Across all numbers of categories (all tables), the original and the new versions of the mean- and variance-adjusted statistics perform very similarly for both estimation methods. The new versions exhibit slightly higher rejection rates. The cat-ULS mean- and variance-adjusted statistics (equations (3) and (5)) are particularly similar, with the maximum difference never exceeding 1% for any pair of cells corresponding to model 1, and with the maximum difference never exceeding 1.5% for any pair of cells corresponding to model 2. In the vast majority of conditions, the differences are much smaller. The cat-DWLS statistics (equations (2) and (4)) are also very similar but the differences are slightly larger. For model 1, the difference between statistics (2) and (4) exceeds 1% only in two cells across all tables. For model 2, the difference between statistics (2) and (4) exceeds 1% in many cells corresponding to the smallest sample size (N= 100), but it remains less than 2.5%. The largest differences occur for data with 7 categories. Thus, the original versions of the mean- and variance-adjusted statistics perform uniformly better, but the difference is typically small. The difference between old and new mean- and variance-adjusted statistics is not emphasized in the remainder of this section, and only the behaviour of the original mean- and variance-adjusted statistics (2) and (3) will be discussed.
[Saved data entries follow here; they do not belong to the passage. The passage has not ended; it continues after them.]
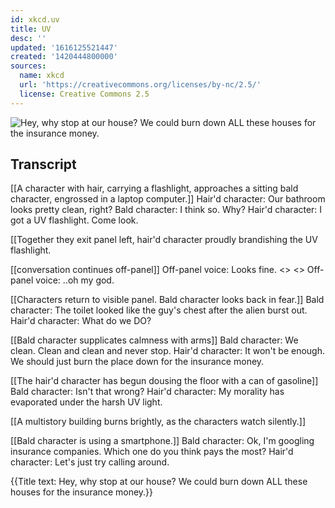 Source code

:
 ```yaml
---
id: xkcd.uv
title: UV
desc: ''
updated: '1616125521447'
created: '1420444800000'
sources:
  name: xkcd
  url: 'https://creativecommons.org/licenses/by-nc/2.5/'
  license: Creative Commons 2.5
---
```

![Hey, why stop at our house? We could burn down ALL these houses for the insurance money.](https://imgs.xkcd.com/comics/uv.png)

## Transcript
[[A character with hair, carrying a flashlight, approaches a sitting bald character, engrossed in a laptop computer.]]
Hair'd character: Our bathroom looks pretty clean, right?
Bald character: I think so. Why?
Hair'd character: I got a UV flashlight. Come look.

[[Together they exit panel left, hair'd character proudly brandishing the UV flashlight.

[[conversation continues off-panel]]
Off-panel voice: Looks fine.
<<Click>>
<<Click>>
Off-panel voice: ..oh my god.

[[Characters return to visible panel. Bald character looks back in fear.]]
Bald character: The toilet looked like the guy's chest after the alien burst out.
Hair'd character: What do we DO?

[[Bald character supplicates calmness with arms]]
Bald character: We clean. Clean and clean and never stop.
Hair'd character: It won't be enough. We should just burn the place down for the insurance money.

[[The hair'd character has begun dousing the floor with a can of gasoline]]
Bald character: Isn't that wrong?
Hair'd character: My morality has evaporated under the harsh UV light.

[[A multistory building burns brightly, as the characters watch silently.]]

[[Bald character is using a smartphone.]]
Bald character: Ok, I'm googling insurance companies. Which one do you think pays the most?
Hair'd character: Let's just try calling around.

{{Title text: Hey, why stop at our house? We could burn down ALL these houses for the insurance money.}}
Table 3 presents the rejection rates for binary data. Test statistics generally do best with symmetric (S) thresholds, followed by moderate asymmetry (MA) conditions, followed by extreme asymmetry (EA) conditions. The cat-DWLS mean-adjusted statistic TDWLS-M (equation (1)) performs the worst, exhibiting inflated rejection across almost all conditions, particularly in small samples (N= 100 and 150) and in the EA conditions, where its rejection rates are abysmal, exceeding 20%. They are worse for model 2. These rejection rates become somewhat smaller (by .013 to .035) when improper solutions are excluded, but this improvement is not very helpful (these data are not presented). The mean- and variance-adjusted statistics TDWLS-MV1 and TULS-MV1 (equations (2) and (3), respectively) perform well in S and both MA conditions, even in small samples. However, TULS-MV1 tends to under-reject models somewhat in small samples, particularly for the larger model 2, and TDWLS-MV1 produces better rejection rates. In the EA conditions, however, the performance of TDWLS-MV1 becomes abysmal for small sample sizes (N= 100 and 150). These rejection rates are up to 2.3% smaller when improper solutions are excluded, but again, this decrease is inconsequential (these data are not presented). The performance of TULS-MV1 remains quite good even in the EA conditions, but this statistic continues to under-reject in smaller sample sizes, particularly with model 2. Overall, because under-rejection is typically considered to be less of a problem than over-rejection, it can be concluded that TULS-MV1 outperforms TDWLS-MV1 with binary data, and TDWLS-M should not be used.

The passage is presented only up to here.